I think many people get confused when someone says to take x% of water out a day because there are so many different opinions out there. One thing that you did nail on the head is that you should change what you have to, but doing more won't hurt. If you have two fish in a 20g, obviously you won't have to change as much water a day when fishy cycling as you do if you have ten fish in a 10g (which is a bad example because that could be overcrowding). The amount you have to change depends on how big your tank is and how many fish, if any, you have in it (feeding habits is another contributor). It would probably be too hard to judge an exact percentage, this is why you NEED test kits, especially when you're cycling.

If your test is showing .25ppm of ammonia/nitrites, you should do a water change. Most people would think I'm crazy for saying do a water change with only .25ppm of ammonia/nitrite showing up, but here is the plain and simple fact: the "good" bacteria will always grow if there is some amount of ammonia/nitrite that can't be compensated for. In other words, if if ammonia/nitrite is showing up in your tank at all, there aren't enough bacteria that can compensate for that, meaning there will definitly be more growing to help "eat" the waste.

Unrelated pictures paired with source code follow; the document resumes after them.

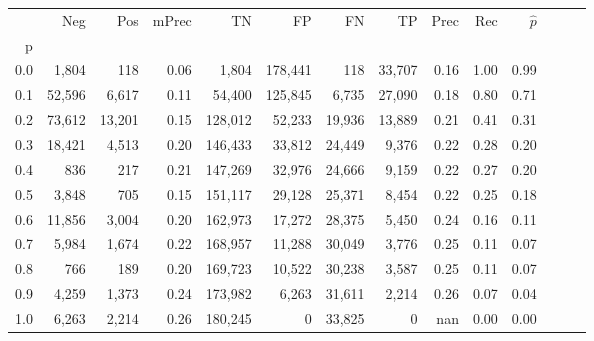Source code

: \begin{tabular}{rrrrrrrrrrrrrr}
\toprule
{} &     Neg &     Pos & mPrec &       TN &       FP &      FN &      TP &  Prec &   Rec & $\hat{p}$ \\
p   &         &         &       &          &          &         &         &       &       &           \\
\midrule
0.0 &   1,804 &     118 &  0.06 &    1,804 &  178,441 &     118 &  33,707 &  0.16 &  1.00 &      0.99 \\
0.1 &  52,596 &   6,617 &  0.11 &   54,400 &  125,845 &   6,735 &  27,090 &  0.18 &  0.80 &      0.71 \\
0.2 &  73,612 &  13,201 &  0.15 &  128,012 &   52,233 &  19,936 &  13,889 &  0.21 &  0.41 &      0.31 \\
0.3 &  18,421 &   4,513 &  0.20 &  146,433 &   33,812 &  24,449 &   9,376 &  0.22 &  0.28 &      0.20 \\
0.4 &     836 &     217 &  0.21 &  147,269 &   32,976 &  24,666 &   9,159 &  0.22 &  0.27 &      0.20 \\
0.5 &   3,848 &     705 &  0.15 &  151,117 &   29,128 &  25,371 &   8,454 &  0.22 &  0.25 &      0.18 \\
0.6 &  11,856 &   3,004 &  0.20 &  162,973 &   17,272 &  28,375 &   5,450 &  0.24 &  0.16 &      0.11 \\
0.7 &   5,984 &   1,674 &  0.22 &  168,957 &   11,288 &  30,049 &   3,776 &  0.25 &  0.11 &      0.07 \\
0.8 &     766 &     189 &  0.20 &  169,723 &   10,522 &  30,238 &   3,587 &  0.25 &  0.11 &      0.07 \\
0.9 &   4,259 &   1,373 &  0.24 &  173,982 &    6,263 &  31,611 &   2,214 &  0.26 &  0.07 &      0.04 \\
1.0 &   6,263 &   2,214 &  0.26 &  180,245 &        0 &  33,825 &       0 &   nan &  0.00 &      0.00 \\
\bottomrule
\end{tabular}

One myth that is commonly repeated time and time again amoung aquarists, is that bacteria will grow faster if there is more "food" (aka ammonia/nitrite). This is why some people suggest to overfeed your fish if you are cycling. However, this is NOT true. As I've stated earlier, the bacteria will continue to grow in numbers whether there is a lot or a little amount left uncompensated for. This is also why doing water changes will not slow down, or speed up cycling. It will go at the same rate whether you have .01ppm ammonia/nitrite, or 2ppm ammonia/nitrite.

FroggyFox said: "So in other words I dont think you should try to keep the ammonia and nitrite at 0."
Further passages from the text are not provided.